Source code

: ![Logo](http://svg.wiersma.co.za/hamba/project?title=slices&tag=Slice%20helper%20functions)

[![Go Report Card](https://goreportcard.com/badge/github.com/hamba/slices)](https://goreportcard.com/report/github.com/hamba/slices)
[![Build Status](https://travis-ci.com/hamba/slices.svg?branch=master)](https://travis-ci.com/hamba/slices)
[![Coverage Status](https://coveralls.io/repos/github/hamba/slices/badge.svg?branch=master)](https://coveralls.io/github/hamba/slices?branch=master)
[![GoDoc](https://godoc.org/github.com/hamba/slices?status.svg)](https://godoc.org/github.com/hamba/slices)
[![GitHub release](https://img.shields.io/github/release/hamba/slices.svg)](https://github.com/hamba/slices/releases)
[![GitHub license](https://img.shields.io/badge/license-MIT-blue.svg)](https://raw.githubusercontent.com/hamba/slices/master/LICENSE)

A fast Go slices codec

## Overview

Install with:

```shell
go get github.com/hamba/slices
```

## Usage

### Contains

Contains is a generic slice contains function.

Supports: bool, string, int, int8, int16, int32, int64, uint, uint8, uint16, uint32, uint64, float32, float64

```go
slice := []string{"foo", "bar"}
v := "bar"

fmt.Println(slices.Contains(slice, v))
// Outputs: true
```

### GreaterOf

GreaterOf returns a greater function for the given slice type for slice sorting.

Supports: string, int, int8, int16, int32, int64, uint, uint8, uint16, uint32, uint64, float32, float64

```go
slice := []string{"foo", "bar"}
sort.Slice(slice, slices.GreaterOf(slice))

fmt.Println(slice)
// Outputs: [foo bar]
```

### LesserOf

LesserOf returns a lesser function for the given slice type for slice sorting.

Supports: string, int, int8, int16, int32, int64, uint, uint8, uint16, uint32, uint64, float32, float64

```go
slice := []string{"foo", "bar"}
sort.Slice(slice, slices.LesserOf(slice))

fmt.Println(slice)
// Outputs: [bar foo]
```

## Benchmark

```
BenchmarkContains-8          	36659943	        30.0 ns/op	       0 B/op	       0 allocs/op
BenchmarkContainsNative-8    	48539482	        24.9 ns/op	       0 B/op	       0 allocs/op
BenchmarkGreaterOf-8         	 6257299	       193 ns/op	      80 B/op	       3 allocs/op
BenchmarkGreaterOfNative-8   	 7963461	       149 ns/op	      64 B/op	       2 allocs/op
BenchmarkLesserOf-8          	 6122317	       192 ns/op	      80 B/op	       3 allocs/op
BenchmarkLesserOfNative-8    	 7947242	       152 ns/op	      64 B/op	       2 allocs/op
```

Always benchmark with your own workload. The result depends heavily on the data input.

§ TASK DIRECTIONS
Copy out each line of the listing where the string "https" appears.

§ EXERCISE SOLUTION
[![Go Report Card](https://goreportcard.com/badge/github.com/hamba/slices)](https://goreportcard.com/report/github.com/hamba/slices)
[![Build Status](https://travis-ci.com/hamba/slices.svg?branch=master)](https://travis-ci.com/hamba/slices)
[![Coverage Status](https://coveralls.io/repos/github/hamba/slices/badge.svg?branch=master)](https://coveralls.io/github/hamba/slices?branch=master)
[![GoDoc](https://godoc.org/github.com/hamba/slices?status.svg)](https://godoc.org/github.com/hamba/slices)
[![GitHub release](https://img.shields.io/github/release/hamba/slices.svg)](https://github.com/hamba/slices/releases)
[![GitHub license](https://img.shields.io/badge/license-MIT-blue.svg)](https://raw.githubusercontent.com/hamba/slices/master/LICENSE)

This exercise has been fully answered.